Transformer models combine an encoder-decoder architecture with a text-processing mechanism and have revolutionized how language models are trained. An encoder converts raw, unannotated text into representations known as embeddings; the decoder takes these embeddings together with previous outputs of the model, and successively predicts each word in a sentence.
Using fill-in-the-blank guessing, the encoder learns how words and sentences relate to each other, building up a powerful representation of language without having to label parts of speech and other grammatical features. Transformers, in fact, can be pretrained at the outset without a particular task in mind. After these powerful representations are learned, the models can later be specialized—with much less data—to perform a requested task.
Several innovations make this possible. Transformers process words in a sentence simultaneously, enabling text processing in parallel, speeding up training. Earlier techniques including recurrent neural networks (RNNs) processed words one by one. Transformers also learned the positions of words and their relationships—this context enables them to infer meaning and disambiguate words such as “it” in long sentences.

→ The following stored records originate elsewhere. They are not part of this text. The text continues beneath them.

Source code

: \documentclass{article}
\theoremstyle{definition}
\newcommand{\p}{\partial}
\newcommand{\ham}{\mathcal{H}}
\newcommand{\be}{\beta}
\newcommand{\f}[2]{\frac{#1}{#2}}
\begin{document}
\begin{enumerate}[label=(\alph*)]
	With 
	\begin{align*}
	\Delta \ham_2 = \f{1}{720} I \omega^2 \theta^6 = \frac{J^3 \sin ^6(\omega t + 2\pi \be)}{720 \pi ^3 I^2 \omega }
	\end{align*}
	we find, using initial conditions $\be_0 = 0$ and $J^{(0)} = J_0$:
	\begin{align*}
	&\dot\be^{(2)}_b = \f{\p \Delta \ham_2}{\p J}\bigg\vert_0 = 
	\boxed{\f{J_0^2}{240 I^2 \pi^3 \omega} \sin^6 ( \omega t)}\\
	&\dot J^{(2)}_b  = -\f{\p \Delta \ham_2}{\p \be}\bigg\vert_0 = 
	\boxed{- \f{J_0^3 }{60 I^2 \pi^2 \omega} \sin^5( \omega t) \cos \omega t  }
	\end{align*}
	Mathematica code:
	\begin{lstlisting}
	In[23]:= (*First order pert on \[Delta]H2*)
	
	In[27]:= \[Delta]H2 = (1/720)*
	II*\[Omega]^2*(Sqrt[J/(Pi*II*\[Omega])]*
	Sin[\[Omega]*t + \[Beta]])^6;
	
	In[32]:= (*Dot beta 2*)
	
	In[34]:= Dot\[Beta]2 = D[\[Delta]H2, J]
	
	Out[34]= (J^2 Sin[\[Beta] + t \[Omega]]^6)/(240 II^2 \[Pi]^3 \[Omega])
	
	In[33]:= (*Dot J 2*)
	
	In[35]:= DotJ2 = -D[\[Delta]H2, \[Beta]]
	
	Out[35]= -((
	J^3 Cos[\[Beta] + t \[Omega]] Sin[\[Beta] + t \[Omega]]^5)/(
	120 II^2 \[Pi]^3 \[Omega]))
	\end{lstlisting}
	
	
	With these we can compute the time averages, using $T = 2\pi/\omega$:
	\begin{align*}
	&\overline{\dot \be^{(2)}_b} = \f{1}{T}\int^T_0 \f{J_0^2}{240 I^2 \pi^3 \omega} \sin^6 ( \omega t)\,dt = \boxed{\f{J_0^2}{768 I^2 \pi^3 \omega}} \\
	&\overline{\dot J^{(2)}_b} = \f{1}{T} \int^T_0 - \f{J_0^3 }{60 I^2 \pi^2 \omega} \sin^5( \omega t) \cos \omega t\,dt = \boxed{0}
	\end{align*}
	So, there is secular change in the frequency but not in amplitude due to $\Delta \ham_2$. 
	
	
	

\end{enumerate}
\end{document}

By eliminating the need to define a task upfront, transformers made it practical to pretrain language models on vast amounts of raw text, enabling them to grow dramatically in size. Previously, labeled data was gathered to train one model on a specific task. With transformers, one model trained on a massive amount of data can be adapted to multiple tasks by fine-tuning it on a small amount of labeled task-specific data.
Language transformers today are used for nongenerative tasks such as classification and entity extraction as well as generative tasks including machine translation, summarization and question answering. Transformers have surprised many people with their ability to generate convincing dialog, essays and other content.

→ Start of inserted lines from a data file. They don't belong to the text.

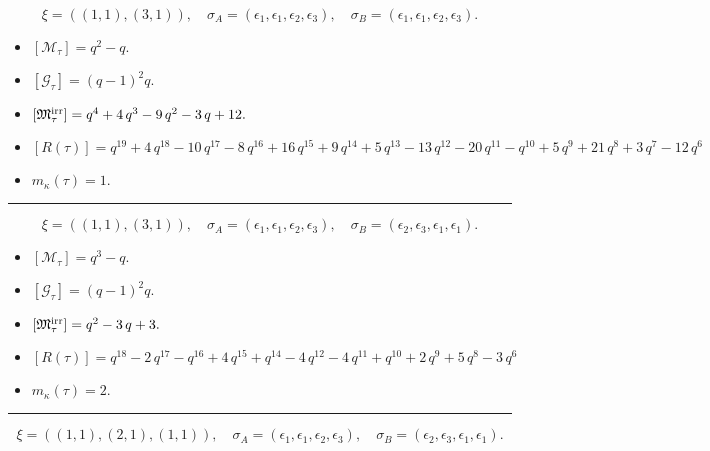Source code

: \documentclass[10pt,a4paper]{amsart}
\begin{document}
$$\xi = ({(1, 1)}, {(3, 1)}),\quad \sigma_A = ({{\epsilon_1}}, {{\epsilon_1, \epsilon_2, \epsilon_3}}),\quad \sigma_B = ({{\epsilon_1}}, {{\epsilon_1, \epsilon_2, \epsilon_3}}).$$

\begin{itemize}
 \item $[\mathcal{M}_{\tau}] = q^{2} - q .$

 \item $[\mathcal{G}_{\tau}] = {\left(q - 1\right)}^{2} q .$

 \item $[{\frak M}_{\tau}^{\textrm{irr}}] = q^{4} + 4 \, q^{3} - 9 \, q^{2} - 3 \, q + 12 .$

 \item $[R(\tau)] = q^{19} + 4 \, q^{18} - 10 \, q^{17} - 8 \, q^{16} + 16 \, q^{15} + 9 \, q^{14} + 5 \, q^{13} - 13 \, q^{12} - 20 \, q^{11} - q^{10} + 5 \, q^{9} + 21 \, q^{8} + 3 \, q^{7} - 12 \, q^{6} $

 \item $m_{\kappa}(\tau) = 1 .$

 \end{itemize}
\noindent\rule{8cm}{0.4pt}

$$\xi = ({(1, 1)}, {(3, 1)}),\quad \sigma_A = ({{\epsilon_1}}, {{\epsilon_1, \epsilon_2, \epsilon_3}}),\quad \sigma_B = ({{\epsilon_2}}, {{\epsilon_3, \epsilon_1, \epsilon_1}}).$$

\begin{itemize}
 \item $[\mathcal{M}_{\tau}] = q^{3} - q .$

 \item $[\mathcal{G}_{\tau}] = {\left(q - 1\right)}^{2} q .$

 \item $[{\frak M}_{\tau}^{\textrm{irr}}] = q^{2} - 3 \, q + 3 .$

 \item $[R(\tau)] = q^{18} - 2 \, q^{17} - q^{16} + 4 \, q^{15} + q^{14} - 4 \, q^{12} - 4 \, q^{11} + q^{10} + 2 \, q^{9} + 5 \, q^{8} - 3 \, q^{6} $

 \item $m_{\kappa}(\tau) = 2 .$

 \end{itemize}
\noindent\rule{8cm}{0.4pt}

$$\xi = ({(1, 1)}, {(2, 1), (1, 1)}),\quad \sigma_A = ({{\epsilon_1}}, {{\epsilon_1, \epsilon_2}, {\epsilon_3}}),\quad \sigma_B = ({{\epsilon_2}}, {{\epsilon_3, \epsilon_1}, {\epsilon_1}}).$$
\end{document}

Natural language processing (NLP) transformers provide remarkable power since they can run in parallel, processing multiple portions of a sequence simultaneously, which then greatly speeds training. Transformers also track long-term dependencies in text, which enables them to understand the overall context more clearly and create superior output. In addition, transformers are more scalable and flexible in order to be customized by task.
As to limitations, because of their complexity, transformers require huge computational resources and a long training time. Also, the training data must be accurately on-target, unbiased and plentiful to produce accurate results.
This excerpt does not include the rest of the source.